Anche se ce ne siamo dimenticati, è molto più semplice di quanto comunemente si creda, perché è Dio stesso a venirci incontro. Egli si fa carne, condivide la nostra vita, i nostri drammi, le nostre fatiche, persino la morte, mostrandoci come essa sia la porta che spalanca la nostra esistenza su un’eternità piena di luce.
Un’eternità che comincia fin d’ora in ogni gesto d’amore ricevuto e donato, negli spettacoli magnifici della natura, nella preghiera, nella grazia della sacra liturgia. Le parole della Chiesa, così cariche di una sconfinata sapienza che ci precede, accompagnano le nostre giornate introducendoci in una profondità di sguardo a cui, da soli, non potremmo accedere.
Tutto questo non è solo un’immagine poetica. Lo vedo rivivere ogni giorno nelle mamme che, tra mille impegni, riescono a ritagliarsi il tempo per venire a messa, per pregare e, in questo silenzio, trovano la pace e la gioia per affrontare tante fatiche. È ciò che mi testimoniano le famiglie che rimangono unite e tornano a dialogare seguendo una semplice regola di preghiera, o i giovani che escono dalla solitudine quando incontrano una comunità che li accoglie, diventando a loro volta seme di speranza per i compagni di scuola.
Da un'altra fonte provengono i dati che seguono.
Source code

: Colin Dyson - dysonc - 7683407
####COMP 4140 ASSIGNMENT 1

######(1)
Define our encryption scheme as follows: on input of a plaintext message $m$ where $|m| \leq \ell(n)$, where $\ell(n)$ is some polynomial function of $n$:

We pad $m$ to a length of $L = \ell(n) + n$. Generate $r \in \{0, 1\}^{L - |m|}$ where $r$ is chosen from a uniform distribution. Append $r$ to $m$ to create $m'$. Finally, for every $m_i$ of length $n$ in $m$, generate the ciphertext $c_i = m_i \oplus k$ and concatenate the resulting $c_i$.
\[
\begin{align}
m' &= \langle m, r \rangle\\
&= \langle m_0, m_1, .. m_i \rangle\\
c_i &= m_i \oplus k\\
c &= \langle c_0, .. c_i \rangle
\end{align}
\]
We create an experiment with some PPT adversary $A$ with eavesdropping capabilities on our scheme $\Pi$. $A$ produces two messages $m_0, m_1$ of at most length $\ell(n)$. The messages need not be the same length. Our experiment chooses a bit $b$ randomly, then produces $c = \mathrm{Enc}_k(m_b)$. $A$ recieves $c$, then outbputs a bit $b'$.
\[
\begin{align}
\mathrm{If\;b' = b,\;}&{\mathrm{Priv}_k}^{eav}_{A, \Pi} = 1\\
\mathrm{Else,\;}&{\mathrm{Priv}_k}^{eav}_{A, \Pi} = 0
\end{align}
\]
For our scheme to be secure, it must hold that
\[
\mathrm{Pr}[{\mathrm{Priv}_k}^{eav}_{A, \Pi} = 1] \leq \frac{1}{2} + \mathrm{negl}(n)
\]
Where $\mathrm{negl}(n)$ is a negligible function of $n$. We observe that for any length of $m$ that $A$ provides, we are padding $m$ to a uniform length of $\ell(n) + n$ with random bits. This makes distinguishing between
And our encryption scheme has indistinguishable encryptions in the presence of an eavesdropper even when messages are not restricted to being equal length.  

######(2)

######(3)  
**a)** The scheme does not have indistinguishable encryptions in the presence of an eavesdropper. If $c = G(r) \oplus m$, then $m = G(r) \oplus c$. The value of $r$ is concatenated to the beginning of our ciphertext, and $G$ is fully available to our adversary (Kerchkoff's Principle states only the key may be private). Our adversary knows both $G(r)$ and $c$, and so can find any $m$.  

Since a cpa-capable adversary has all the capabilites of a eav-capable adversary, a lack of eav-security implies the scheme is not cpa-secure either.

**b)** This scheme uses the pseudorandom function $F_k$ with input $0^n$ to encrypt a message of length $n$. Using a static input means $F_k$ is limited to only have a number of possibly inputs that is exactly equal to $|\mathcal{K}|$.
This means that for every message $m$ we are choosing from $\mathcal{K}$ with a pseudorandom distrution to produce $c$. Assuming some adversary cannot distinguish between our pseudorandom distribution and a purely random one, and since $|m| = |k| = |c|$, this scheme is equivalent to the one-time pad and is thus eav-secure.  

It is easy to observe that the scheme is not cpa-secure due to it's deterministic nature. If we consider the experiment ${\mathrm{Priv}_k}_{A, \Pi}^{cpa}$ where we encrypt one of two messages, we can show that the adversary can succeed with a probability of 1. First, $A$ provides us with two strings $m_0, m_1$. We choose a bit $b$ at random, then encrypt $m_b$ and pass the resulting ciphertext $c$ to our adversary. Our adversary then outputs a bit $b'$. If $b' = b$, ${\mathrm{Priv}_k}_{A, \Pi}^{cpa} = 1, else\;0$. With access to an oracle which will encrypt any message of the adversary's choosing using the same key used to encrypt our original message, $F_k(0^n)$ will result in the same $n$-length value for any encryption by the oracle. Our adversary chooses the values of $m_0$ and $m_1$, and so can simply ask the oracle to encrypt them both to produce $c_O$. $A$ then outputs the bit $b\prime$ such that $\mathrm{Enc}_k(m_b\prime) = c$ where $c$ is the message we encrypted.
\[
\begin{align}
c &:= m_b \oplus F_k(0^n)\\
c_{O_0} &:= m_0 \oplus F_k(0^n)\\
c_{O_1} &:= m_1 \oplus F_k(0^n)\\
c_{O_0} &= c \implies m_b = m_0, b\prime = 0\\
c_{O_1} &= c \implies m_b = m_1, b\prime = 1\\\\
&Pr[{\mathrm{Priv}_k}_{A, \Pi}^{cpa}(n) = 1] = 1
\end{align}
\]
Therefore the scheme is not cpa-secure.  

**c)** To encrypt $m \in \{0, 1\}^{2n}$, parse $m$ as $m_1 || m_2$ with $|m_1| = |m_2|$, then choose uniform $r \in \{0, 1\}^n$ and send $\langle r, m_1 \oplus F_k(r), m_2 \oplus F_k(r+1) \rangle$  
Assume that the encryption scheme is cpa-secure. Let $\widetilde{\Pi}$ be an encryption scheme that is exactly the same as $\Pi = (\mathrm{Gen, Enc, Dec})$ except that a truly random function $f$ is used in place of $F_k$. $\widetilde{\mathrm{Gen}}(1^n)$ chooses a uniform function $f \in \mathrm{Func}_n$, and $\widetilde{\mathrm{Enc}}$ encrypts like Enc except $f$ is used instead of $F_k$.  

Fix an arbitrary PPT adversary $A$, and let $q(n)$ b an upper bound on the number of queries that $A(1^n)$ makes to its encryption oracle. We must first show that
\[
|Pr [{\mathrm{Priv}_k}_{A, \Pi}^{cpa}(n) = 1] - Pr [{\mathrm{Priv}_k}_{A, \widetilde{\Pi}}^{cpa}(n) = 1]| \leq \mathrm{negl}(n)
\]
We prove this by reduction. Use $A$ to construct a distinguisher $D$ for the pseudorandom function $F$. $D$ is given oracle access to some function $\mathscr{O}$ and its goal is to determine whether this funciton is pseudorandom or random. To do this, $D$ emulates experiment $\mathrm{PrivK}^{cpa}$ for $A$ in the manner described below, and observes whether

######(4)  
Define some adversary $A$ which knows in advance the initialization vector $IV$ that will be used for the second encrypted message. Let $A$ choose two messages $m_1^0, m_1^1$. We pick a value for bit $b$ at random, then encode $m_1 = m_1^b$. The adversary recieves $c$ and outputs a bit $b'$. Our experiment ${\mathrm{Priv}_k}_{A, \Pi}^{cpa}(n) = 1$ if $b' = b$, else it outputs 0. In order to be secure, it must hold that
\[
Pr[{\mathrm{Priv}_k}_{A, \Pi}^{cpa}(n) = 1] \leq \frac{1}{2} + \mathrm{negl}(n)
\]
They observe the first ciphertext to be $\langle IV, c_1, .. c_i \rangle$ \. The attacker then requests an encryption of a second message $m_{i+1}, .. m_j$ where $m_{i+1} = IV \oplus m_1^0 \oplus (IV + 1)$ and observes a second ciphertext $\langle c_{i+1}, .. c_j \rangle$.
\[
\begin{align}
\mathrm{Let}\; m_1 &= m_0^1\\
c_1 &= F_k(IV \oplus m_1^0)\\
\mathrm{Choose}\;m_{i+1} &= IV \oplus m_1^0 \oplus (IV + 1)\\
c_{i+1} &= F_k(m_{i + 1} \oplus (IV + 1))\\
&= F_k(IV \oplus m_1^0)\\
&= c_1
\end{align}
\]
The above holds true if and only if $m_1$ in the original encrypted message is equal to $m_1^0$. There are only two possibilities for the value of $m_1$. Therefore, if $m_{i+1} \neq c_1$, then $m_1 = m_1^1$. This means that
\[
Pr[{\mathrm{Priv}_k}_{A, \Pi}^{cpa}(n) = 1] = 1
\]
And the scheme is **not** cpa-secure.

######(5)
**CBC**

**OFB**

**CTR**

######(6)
È ciò che vivo nella fraternità sacerdotale a cui appartengo. Con la sua regola essa mi aiuta ad alzare lo sguardo verso il cielo, a non dimenticare la luce di Cristo risorto che ha toccato il mio cuore quando avevo solo 12 anni, riempiendolo di una tale gioia che, a confronto, tutto il resto appare ben poca cosa.